Problem description
Once "# Backend API Documentation" turns up in a line below, reproduce that line and those after it exactly, stopping after the line with "### How it is working"; leave pictures out.

Dataset records
++++++

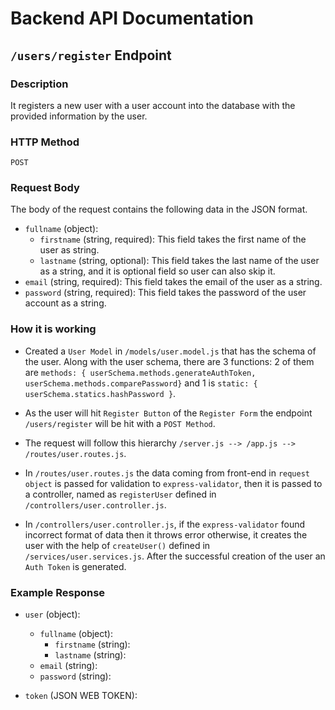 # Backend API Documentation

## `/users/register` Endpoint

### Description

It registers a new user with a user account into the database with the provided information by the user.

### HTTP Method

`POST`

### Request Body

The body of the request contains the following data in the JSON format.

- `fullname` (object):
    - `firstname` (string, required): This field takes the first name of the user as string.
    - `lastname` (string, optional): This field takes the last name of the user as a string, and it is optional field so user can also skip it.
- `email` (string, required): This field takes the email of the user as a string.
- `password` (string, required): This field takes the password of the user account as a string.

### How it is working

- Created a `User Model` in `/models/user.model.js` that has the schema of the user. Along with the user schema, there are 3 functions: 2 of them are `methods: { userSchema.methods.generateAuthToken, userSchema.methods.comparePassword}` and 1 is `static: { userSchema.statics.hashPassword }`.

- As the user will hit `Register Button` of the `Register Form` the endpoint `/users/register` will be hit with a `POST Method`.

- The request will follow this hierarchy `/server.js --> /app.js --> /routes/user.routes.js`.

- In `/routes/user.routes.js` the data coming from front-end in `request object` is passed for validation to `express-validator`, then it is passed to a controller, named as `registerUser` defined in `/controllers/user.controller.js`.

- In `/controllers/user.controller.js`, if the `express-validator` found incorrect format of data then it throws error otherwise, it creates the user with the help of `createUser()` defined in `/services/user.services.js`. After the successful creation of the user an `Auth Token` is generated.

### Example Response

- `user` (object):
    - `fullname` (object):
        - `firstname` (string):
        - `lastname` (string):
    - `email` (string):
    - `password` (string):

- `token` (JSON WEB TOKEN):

++++++

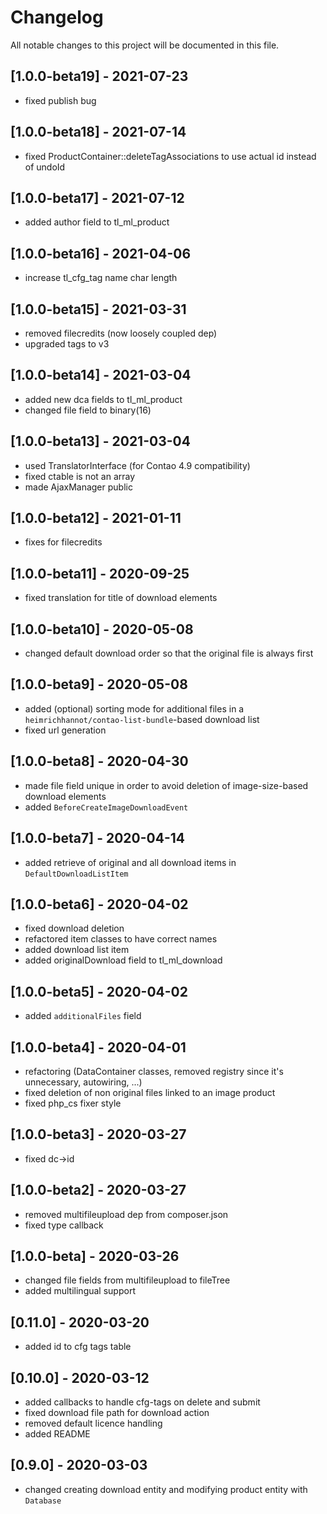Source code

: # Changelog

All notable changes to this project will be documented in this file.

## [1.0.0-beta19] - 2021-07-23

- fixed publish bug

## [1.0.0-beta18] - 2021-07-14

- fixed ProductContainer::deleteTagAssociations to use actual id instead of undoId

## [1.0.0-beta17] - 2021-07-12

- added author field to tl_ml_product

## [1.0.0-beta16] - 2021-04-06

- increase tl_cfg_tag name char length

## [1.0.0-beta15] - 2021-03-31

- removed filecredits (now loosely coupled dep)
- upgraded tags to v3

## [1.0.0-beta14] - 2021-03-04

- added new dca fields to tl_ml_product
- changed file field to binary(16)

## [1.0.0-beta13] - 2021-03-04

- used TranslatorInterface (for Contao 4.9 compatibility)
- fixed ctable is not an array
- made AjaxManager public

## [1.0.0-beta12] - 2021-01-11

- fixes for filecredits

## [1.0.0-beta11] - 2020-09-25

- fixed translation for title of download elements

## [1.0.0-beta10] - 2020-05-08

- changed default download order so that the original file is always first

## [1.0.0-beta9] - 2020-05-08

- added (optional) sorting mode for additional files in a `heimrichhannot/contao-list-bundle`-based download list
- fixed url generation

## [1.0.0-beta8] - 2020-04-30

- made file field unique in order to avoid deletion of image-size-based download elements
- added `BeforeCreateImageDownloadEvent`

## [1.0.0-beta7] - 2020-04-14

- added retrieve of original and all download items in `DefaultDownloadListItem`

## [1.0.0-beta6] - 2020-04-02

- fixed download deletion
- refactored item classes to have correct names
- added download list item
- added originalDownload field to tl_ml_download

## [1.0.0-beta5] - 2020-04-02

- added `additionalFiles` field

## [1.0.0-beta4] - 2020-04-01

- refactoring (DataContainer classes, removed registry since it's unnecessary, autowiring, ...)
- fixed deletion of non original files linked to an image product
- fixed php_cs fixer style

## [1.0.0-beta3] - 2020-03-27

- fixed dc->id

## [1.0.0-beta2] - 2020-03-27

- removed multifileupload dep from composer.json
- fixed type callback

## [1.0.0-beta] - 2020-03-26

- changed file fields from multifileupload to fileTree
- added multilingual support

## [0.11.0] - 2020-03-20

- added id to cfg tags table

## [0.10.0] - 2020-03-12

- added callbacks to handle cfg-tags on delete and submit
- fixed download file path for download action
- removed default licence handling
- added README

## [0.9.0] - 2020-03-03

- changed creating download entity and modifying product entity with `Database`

++++++

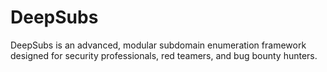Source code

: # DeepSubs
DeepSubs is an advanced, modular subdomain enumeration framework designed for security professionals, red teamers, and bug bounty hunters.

++++++

Solution to this task
 # Backend API Documentation

## `/users/register` Endpoint

### Description

It registers a new user with a user account into the database with the provided information by the user.

### HTTP Method

`POST`

### Request Body

The body of the request contains the following data in the JSON format.

- `fullname` (object):
    - `firstname` (string, required): This field takes the first name of the user as string.
    - `lastname` (string, optional): This field takes the last name of the user as a string, and it is optional field so user can also skip it.
- `email` (string, required): This field takes the email of the user as a string.
- `password` (string, required): This field takes the password of the user account as a string.

### How it is working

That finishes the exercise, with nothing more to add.